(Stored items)

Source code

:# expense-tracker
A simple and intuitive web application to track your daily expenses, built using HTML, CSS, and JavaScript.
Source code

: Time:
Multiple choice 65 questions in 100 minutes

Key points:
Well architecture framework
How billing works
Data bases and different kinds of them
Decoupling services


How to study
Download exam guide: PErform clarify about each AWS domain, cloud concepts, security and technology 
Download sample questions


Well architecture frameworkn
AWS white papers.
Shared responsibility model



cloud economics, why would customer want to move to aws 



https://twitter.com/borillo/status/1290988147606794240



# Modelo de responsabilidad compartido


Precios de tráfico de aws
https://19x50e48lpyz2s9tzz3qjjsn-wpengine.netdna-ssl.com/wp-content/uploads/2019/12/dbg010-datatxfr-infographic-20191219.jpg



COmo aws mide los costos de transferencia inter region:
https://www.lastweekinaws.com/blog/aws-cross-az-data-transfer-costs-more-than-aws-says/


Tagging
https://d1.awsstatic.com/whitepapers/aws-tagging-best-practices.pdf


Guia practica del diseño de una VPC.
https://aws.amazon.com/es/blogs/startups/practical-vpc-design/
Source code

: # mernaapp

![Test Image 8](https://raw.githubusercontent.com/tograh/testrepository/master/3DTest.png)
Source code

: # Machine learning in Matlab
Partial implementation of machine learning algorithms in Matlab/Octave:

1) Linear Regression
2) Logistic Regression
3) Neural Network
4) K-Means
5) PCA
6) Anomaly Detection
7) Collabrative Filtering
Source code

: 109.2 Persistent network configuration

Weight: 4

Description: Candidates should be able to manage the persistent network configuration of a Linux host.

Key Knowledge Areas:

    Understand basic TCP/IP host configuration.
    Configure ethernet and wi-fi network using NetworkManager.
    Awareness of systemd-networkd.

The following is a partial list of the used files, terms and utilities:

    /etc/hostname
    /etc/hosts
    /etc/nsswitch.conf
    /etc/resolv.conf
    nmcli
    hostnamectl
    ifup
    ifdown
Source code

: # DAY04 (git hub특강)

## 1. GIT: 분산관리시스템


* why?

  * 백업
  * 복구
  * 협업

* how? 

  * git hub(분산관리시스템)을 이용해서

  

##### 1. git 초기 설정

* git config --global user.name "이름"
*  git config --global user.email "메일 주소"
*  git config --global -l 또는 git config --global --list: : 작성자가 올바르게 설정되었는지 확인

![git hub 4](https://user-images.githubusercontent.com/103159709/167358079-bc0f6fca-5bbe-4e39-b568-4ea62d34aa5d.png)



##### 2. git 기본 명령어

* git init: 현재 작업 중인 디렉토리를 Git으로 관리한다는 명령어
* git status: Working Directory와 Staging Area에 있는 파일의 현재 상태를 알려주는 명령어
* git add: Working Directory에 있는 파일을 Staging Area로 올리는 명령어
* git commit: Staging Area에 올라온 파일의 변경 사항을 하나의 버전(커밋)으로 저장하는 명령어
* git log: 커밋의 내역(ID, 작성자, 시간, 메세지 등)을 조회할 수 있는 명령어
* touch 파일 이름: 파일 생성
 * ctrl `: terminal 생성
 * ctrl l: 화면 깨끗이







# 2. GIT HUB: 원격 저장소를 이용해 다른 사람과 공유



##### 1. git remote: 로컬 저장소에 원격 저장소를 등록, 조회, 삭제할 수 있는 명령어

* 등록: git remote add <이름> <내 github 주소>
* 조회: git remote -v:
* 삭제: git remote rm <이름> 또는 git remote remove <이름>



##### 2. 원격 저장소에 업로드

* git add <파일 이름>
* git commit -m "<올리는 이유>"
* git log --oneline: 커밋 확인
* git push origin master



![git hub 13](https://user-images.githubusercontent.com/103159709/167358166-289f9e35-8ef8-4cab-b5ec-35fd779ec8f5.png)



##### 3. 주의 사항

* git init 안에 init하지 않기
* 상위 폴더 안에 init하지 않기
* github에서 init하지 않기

» WORK ORDER: Print again the lines of the entries above that fall between the line holding "파일 이름: 파일 생성" and the line holding "조회: git remote", inclusive, exactly as they stand.

» TASK OUTPUT:
* touch 파일 이름: 파일 생성
 * ctrl `: terminal 생성
 * ctrl l: 화면 깨끗이







# 2. GIT HUB: 원격 저장소를 이용해 다른 사람과 공유



##### 1. git remote: 로컬 저장소에 원격 저장소를 등록, 조회, 삭제할 수 있는 명령어

* 등록: git remote add <이름> <내 github 주소>
* 조회: git remote -v:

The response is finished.